ANDOOLO – Rancangan Peraturan Daerah (Raperda) Rencana Tata Ruang dan Wilayah (RTRW) Konawe Selatan hingga kini tak kunjung disahkan. Padahal dokumen telah lengkap diajukan Pemda ke DPRD.

Bila pembahasan tersebut tidak rampung tahun ini maka akan berdampak pada proses ulang permohonan Persetujuan Substansi ke KATR/ BPN sehingga berdampak mundurnya investasi yang akan masuk ke Konawe Selatan.

Wakil Ketua DPRD Konawe Selatan yang juga bakal calon wakil Bupati Konsel , Senawan Silondae mengatakan, sejak awal tahun 2020, dia telah menyampaikan kepada koleganya di DPRD Konsel terkait Raperda RTRW Konsel jangan dikaitkan dengan pilkada. Pasalnya revisi Raperda RTRW Konsel sudah ada sejak 2017 lalu dan Raperda tersebut telah melewati sejumlah prosedur

“Saya terus terang sudah sampaikan dari bulan februari 2019 kemarin bahwa saya kemungkinan akan maju menjadi calon wakil bupati dan akan berhadapan dengan bupati di pilkada nanti. Tapi itu bukan hambatan untuk membahas RTRW, karena meskipun pandangan politik kita berbeda, tetapi untuk kemajuan daerah kita harus utamakan, dan itu sudah saya instruksikan ke anggota fraksi PDI Perjuangan DPRD Konsel,” kata Senawan

Ketua Dewan Pimpinan Cabang PDIP Kabupaten Konawe Selatan itu mengatakan, sebelum dirinya memantapkan diri maju sebagai salah satu bakal calon wakil bupati mendampingi Rusmin Abd Gani.

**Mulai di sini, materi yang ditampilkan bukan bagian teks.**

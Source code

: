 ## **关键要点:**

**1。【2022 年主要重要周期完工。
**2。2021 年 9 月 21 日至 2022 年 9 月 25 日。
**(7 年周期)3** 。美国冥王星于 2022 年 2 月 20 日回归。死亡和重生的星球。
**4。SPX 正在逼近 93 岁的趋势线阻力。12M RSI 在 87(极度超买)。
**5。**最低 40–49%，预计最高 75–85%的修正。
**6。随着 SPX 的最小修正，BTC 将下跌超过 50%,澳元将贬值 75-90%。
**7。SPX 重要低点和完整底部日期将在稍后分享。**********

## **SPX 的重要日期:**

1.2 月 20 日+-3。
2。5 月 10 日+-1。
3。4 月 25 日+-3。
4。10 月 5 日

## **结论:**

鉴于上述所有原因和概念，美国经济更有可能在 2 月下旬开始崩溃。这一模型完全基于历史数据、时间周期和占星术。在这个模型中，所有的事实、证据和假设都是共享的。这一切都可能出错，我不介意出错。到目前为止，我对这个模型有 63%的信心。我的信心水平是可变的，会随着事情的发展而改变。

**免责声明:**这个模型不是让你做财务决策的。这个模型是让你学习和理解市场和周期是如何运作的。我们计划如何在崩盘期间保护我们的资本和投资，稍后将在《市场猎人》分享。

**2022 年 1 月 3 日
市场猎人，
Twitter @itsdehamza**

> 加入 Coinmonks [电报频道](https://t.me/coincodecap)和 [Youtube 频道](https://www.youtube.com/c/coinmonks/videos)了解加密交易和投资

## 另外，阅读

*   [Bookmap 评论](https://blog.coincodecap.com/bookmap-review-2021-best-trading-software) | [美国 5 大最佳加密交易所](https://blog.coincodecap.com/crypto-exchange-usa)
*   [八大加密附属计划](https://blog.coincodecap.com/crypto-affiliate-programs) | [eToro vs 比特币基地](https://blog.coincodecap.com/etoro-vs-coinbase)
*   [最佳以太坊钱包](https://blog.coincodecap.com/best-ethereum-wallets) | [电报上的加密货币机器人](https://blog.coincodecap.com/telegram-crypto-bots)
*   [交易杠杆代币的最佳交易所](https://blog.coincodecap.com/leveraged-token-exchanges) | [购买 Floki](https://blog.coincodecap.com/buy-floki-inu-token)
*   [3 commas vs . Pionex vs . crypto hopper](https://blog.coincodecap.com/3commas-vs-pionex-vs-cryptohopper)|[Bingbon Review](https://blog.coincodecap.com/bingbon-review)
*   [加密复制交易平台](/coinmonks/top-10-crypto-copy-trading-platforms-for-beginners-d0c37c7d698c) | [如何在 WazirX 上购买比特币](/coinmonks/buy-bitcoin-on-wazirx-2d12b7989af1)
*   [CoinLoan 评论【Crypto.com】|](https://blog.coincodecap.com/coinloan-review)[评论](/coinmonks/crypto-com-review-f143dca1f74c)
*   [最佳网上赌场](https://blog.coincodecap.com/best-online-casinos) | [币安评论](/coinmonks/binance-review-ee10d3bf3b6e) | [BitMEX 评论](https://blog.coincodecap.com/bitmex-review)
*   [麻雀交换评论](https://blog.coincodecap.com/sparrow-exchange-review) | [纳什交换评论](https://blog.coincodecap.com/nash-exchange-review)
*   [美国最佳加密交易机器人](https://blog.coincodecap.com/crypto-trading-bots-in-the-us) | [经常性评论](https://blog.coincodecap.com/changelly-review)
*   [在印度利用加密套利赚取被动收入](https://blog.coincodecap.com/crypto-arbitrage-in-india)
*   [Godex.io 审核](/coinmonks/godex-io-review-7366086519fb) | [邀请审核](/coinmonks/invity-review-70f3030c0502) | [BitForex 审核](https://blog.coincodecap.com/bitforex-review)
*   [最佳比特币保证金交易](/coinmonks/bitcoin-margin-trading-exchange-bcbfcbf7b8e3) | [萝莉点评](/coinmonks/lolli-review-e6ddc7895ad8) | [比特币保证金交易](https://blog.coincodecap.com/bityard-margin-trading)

Dirinya telah menyampaikan kepada Anggota DPRD Konsel,

“Meskipun saya sudah berseberangan politik dengan pak Surunuddin Dangga, saya berharap jangan sampai menjadi penghambat revisi RTRW ini , karena itu demi kemajuan daerah,” tegasnya

Dia menambahkan, saat revisi RTRW mulai dibahas di tahun 2017, fraksi PDI Perjuangan termasuk salah satu yang menolak usulan revisi RTRW ini. Tetapi selama proses pembahasan dan pihaknya melihat ada peluang investasi yang cukup besar di Konsel sehingga bisa mendongkrak perekonomian masyarakat Sultra, khususnya di Konsel.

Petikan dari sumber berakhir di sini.